Uhlans typically wore a double-breasted jacket (kurtka) with a coloured panel (plastron) at the front, a coloured sash, and a square-topped Polish lancer cap (rogatywka, also called czapka). This cap or cavalry helmet was derived from a traditional design of Polish cap, made more formal and stylised for military use. Their lances usually had small, swallow-tailed flags (known as the lance pennon) just below the spearhead.
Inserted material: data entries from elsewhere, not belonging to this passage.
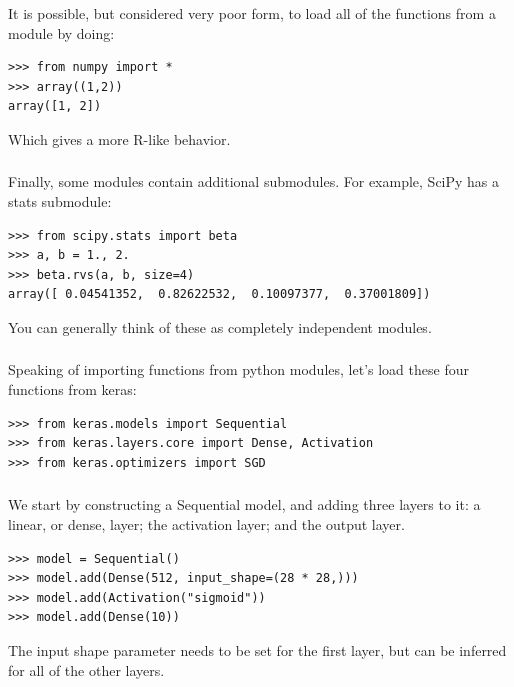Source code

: \documentclass[xetex,mathserif,serif,aspectratio=169]{beamer}
\begin{document}
\begin{frame}[fragile] \frametitle{} \oldB \small

It is possible, but considered very poor form, to
load all of the functions from a module by doing:
\begin{verbatim}
>>> from numpy import *
>>> array((1,2))
array([1, 2])
\end{verbatim}
Which gives a more R-like behavior.

\end{frame}

\begin{frame}[fragile] \frametitle{} \oldB \small

Finally, some modules contain additional submodules.
For example, SciPy has a stats submodule:
\begin{verbatim}
>>> from scipy.stats import beta
>>> a, b = 1., 2.
>>> beta.rvs(a, b, size=4)
array([ 0.04541352,  0.82622532,  0.10097377,  0.37001809])
\end{verbatim}
You can generally think of these as completely
independent modules.

\end{frame}

\begin{frame}[fragile] \frametitle{} \oldB \small

\textbf{}

Speaking of importing functions from python modules,
let's load these four functions from keras:
\begin{verbatim}
>>> from keras.models import Sequential
>>> from keras.layers.core import Dense, Activation
>>> from keras.optimizers import SGD
\end{verbatim}

\end{frame}

\begin{frame}[fragile] \frametitle{} \oldB \small

\textbf{}

We start by constructing a Sequential model, and
adding three layers to it: a linear, or dense, layer;
the activation layer; and the output layer.
\begin{verbatim}
>>> model = Sequential()
>>> model.add(Dense(512, input_shape=(28 * 28,)))
>>> model.add(Activation("sigmoid"))
>>> model.add(Dense(10))
\end{verbatim}
The input shape parameter needs to be set for the
first layer, but can be inferred for all of the other
layers.

\end{frame}
\end{document}
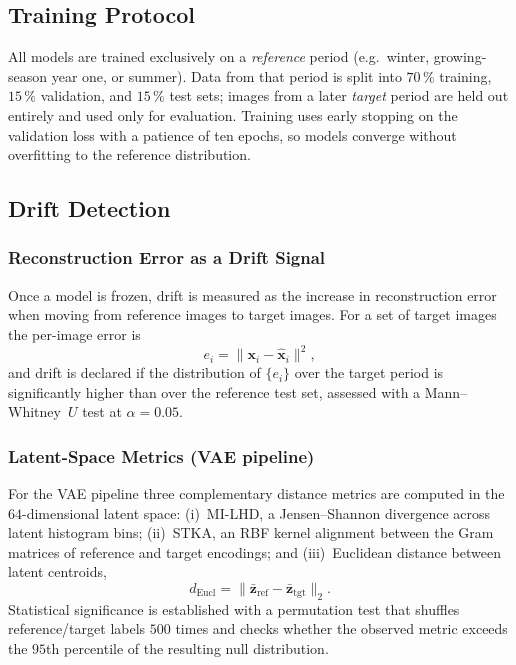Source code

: \subsection{Training Protocol}

All models are trained exclusively on a \emph{reference} period (e.g.\ winter,
growing-season year one, or summer). Data from that period is split into
$70\,\%$ training, $15\,\%$ validation, and $15\,\%$ test sets; images from a
later \emph{target} period are held out entirely and used only for evaluation.
Training uses early stopping on the validation loss with a patience of ten epochs, so
models converge without overfitting to the reference distribution.

\subsection{Drift Detection}

\subsubsection{Reconstruction Error as a Drift Signal}
Once a model is frozen, drift is measured as the increase in reconstruction error when
moving from reference images to target images. For a set of target images the
per-image error is
\begin{equation}
    e_i = \bigl\|\mathbf{x}_i - \hat{\mathbf{x}}_i\bigr\|^2,
    \label{eq:per_image_error}
\end{equation}
and drift is declared if the distribution of $\{e_i\}$ over the target period is
significantly higher than over the reference test set, assessed with a
Mann--Whitney~$U$ test at $\alpha=0.05$.

\subsubsection{Latent-Space Metrics (VAE pipeline)}
For the VAE pipeline three complementary distance metrics are computed in the
$64$-dimensional latent space: (i)~MI-LHD, a Jensen--Shannon divergence across latent
histogram bins; (ii)~STKA, an RBF kernel alignment between the Gram matrices of
reference and target encodings; and (iii)~Euclidean distance between latent centroids,
\begin{equation}
    d_\text{Eucl} = \bigl\|\bar{\mathbf{z}}_\text{ref}
                           - \bar{\mathbf{z}}_\text{tgt}\bigr\|_2.
    \label{eq:eucl}
\end{equation}
Statistical significance is established with a permutation test that shuffles
reference/target labels $500$ times and checks whether the observed metric exceeds the
$95$th percentile of the resulting null distribution.

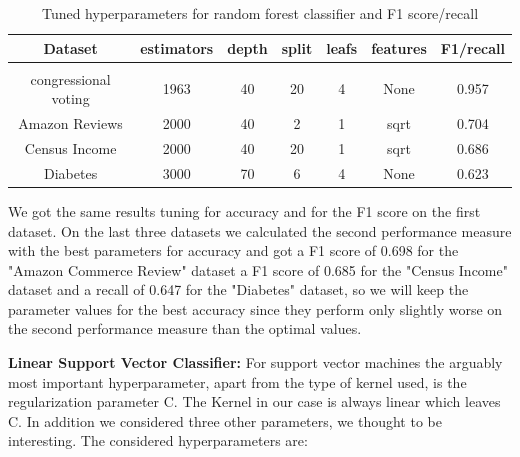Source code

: \documentclass[a4paper,10pt]{article}
\begin{document}
\begin{table}[h!]
    \centering
    \begin{tabular}{|c|c|c|c|c|c|c|}
    \hline
    Dataset & \textsf{estimators} & \textsf{depth} & \textsf{split} & \textsf{leafs} & \textsf{features} & F1/recall \\
    \hline
    \multicolumn{7}{c}{\vspace{-0.4cm}} \\ %
    \hline
    congressional voting & 1963 & 40 & 20 & 4 & None & 0.957 \\%
    \hline
    Amazon Reviews & 2000 & 40 & 2 & 1 & sqrt & 0.704 \\%
    \hline
    Census Income & 2000 & 40 & 20 & 1 & sqrt & 0.686 \\%
    \hline
    Diabetes & 3000 & 70 & 6 & 4 & None & 0.623 \\%
    \hline
    \end{tabular}
    \caption{Tuned hyperparameters for random forest classifier and F1 score/recall} 
    \label{table:tu_hyp_rf_f1}
    \end{table}

We got the same results tuning for accuracy and for the F1 score on the first dataset. On the last three datasets we calculated the second performance measure with the best parameters for accuracy and got a F1 score of 0.698 for the "Amazon Commerce Review" dataset a F1 score of 0.685 for the "Census Income" dataset and a recall of 0.647 for the "Diabetes" dataset, so we will keep the parameter values for the best accuracy since they perform only slightly worse on the second performance measure than the optimal values.

\textbf{Linear Support Vector Classifier:} For support vector machines the arguably most important hyperparameter, apart from the type of kernel used, is the regularization parameter \textsf{C}. The Kernel in our case is always linear which leaves \textsf{C}. In addition we considered three other parameters, we thought to be interesting. The considered hyperparameters are:
\end{document}
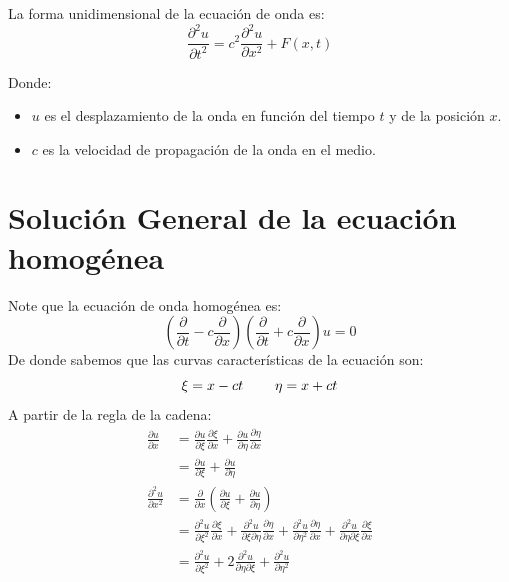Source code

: \documentclass[11pt]{book}
\theoremstyle{plain}
\theoremstyle{definition}
\begin{document}
La forma unidimensional de la ecuación de onda es:
\setcounter{equation}{0}
\begin{equation}
\frac{\partial^2 u}{\partial t^2} = c^2 \frac{\partial^2 u}{\partial x^2} + F(x,t)
\end{equation}

Donde:

\begin{itemize}
    \item \( u \) es el desplazamiento de la onda en función del tiempo \( t \) y de la posición \( x \).
    \item \( c \) es la velocidad de propagación de la onda en el medio.
\end{itemize}

\section{Solución General de la ecuación homogénea}
Note que la ecuación de onda homogénea es:
\begin{equation}
(\frac{\partial}{\partial t} - c \frac{\partial}{\partial x})(\frac{\partial}{\partial t} + c \frac{\partial}{\partial x}) u = 0
\end{equation}
De donde sabemos que las curvas características de la ecuación son:
\begin{equation*}
    \xi = x-ct \hspace{8mm} \eta = x+ct
\end{equation*}
A partir de la regla de la cadena:
\begin{align*}
    \frac{\partial u}{\partial x} &=  \frac{\partial u}{\partial \xi} \frac{\partial \xi}{\partial x} + \frac{\partial u}{\partial \eta} \frac{\partial \eta}{\partial x}\\
    &= \frac{\partial u}{\partial \xi} + \frac{\partial u}{\partial \eta}\\
    \frac{\partial^{2} u}{\partial x^{2}} &=\frac{\partial}{\partial x} \left( \frac{\partial u}{\partial \xi} + \frac{\partial u}{\partial \eta} \right) \\
    &= \frac{\partial^{2} u}{\partial \xi^{2}}\frac{\partial \xi}{\partial x} + \frac{\partial^{2} u}{\partial \xi \partial \eta}\frac{\partial \eta}{\partial x} + \frac{\partial^{2} u}{\partial \eta^{2}}\frac{\partial \eta}{\partial x} + \frac{\partial^{2} u}{\partial \eta \partial \xi}\frac{\partial \xi}{\partial x}\\
    &= \frac{\partial^{2} u}{\partial \xi^{2}} + 2\frac{\partial^{2} u}{\partial \eta \partial \xi} + \frac{\partial^{2} u}{\partial \eta^{2}}
\end{align*}
\end{document}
In the Turkic Tatar language (written oglan or ulan), it means, amongst other things, a brave warrior or young man. It can also be referred to "Ulan zalata" ("Red-buttoned ones" in Kalmyk/Oirat language) – another generally accepted name for the Kalmyk/Oirat people, who played a significant military role on the steppes on both sides of the lower Volga river basin from the middle of the 17th century until their return back to their Eastern Dzhungar Khanate in 1771. The Kalmyk/Oirat/Dzhungar cavalry made wide spread use of lances both in European as well as Central Asian wars. During the Polish-Lithuanian Union, the name "Ułan" was the surname (family name) of a Lithuanian Tatar noble family whose male family members, like many Lithuanian nobles, had regularly served as light cavalrymen for the Polish kings since at least the 15th century. One of the family members, Colonel Aleksander Ułan, was the commander of a Polish light cavalry regiment in the service of Polish-Saxon kings, August II Mocny (Augustus II the Strong) and Augustus III. After Ułan's death his regiment was nicknamed "Ułanowe dzieci" (Ułan's children) and "Ułanowe wojsko" (Ulan's army) and then shortened to Ułans. Prior to 1764, all Polish-Lithuanian Tatar cavalry regiments in Saxon service were named Ułani (Uhlans or Ulanen).